■ **ACTIVITY**
State the number of lines in the following data that include the word "hence", with no other text.

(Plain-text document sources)
[Start of section]

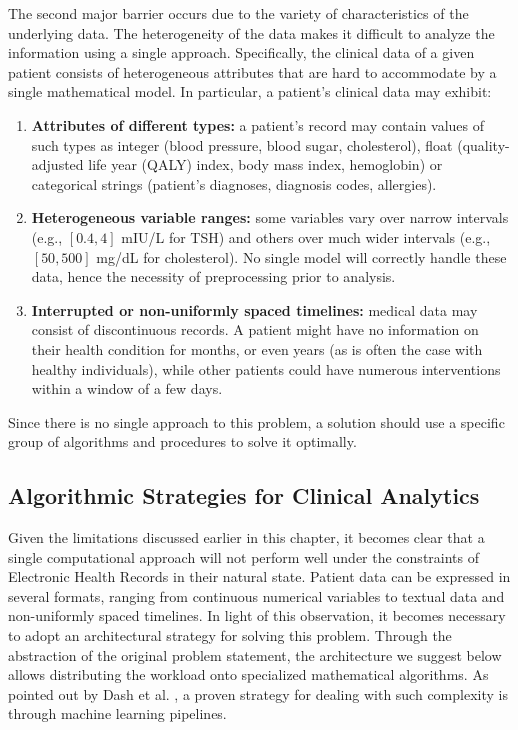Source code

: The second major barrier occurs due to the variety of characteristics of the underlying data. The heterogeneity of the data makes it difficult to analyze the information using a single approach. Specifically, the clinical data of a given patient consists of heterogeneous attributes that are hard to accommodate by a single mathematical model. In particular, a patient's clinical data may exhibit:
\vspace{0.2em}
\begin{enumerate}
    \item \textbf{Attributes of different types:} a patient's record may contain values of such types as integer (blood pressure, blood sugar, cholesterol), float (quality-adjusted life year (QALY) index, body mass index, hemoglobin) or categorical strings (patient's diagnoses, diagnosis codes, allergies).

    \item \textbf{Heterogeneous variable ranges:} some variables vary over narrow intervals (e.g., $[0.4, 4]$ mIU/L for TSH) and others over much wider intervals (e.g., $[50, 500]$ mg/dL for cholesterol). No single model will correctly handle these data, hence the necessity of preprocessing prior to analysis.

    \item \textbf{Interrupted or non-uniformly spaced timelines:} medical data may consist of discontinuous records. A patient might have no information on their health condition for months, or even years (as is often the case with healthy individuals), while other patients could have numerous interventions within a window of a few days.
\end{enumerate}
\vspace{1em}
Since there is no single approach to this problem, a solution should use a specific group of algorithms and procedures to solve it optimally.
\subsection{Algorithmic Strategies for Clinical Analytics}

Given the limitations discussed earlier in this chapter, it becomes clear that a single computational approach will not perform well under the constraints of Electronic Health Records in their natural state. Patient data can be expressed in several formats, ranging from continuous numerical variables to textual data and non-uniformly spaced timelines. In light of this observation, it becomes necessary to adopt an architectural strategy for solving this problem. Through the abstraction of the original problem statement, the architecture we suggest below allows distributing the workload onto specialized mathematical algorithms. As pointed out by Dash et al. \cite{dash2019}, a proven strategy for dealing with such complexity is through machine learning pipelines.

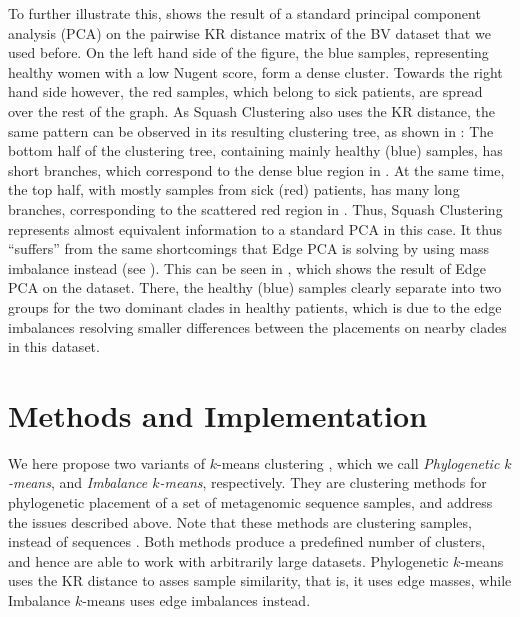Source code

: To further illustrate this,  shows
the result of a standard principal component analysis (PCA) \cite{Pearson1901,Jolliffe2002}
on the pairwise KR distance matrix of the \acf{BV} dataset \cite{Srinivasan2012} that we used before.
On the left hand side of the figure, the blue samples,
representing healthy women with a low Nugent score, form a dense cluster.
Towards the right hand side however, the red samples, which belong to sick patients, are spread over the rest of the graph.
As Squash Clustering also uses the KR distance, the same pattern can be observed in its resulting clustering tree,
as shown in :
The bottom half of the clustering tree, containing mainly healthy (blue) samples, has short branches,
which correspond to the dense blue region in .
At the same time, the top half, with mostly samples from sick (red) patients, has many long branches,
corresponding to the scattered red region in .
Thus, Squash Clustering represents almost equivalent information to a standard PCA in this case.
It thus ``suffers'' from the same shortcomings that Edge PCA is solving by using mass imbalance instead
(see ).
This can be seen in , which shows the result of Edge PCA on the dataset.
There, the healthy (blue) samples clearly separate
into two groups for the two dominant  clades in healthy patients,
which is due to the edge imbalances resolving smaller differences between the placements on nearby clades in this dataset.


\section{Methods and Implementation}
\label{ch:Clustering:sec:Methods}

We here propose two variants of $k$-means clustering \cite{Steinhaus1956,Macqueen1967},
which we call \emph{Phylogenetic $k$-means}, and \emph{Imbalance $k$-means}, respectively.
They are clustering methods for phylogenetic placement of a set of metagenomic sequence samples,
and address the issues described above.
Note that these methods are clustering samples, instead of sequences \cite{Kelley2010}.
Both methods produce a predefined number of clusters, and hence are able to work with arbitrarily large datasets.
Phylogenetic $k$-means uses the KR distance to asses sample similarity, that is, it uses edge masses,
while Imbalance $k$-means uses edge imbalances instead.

[End of section]

■ **EXERCISE ANSWER**
2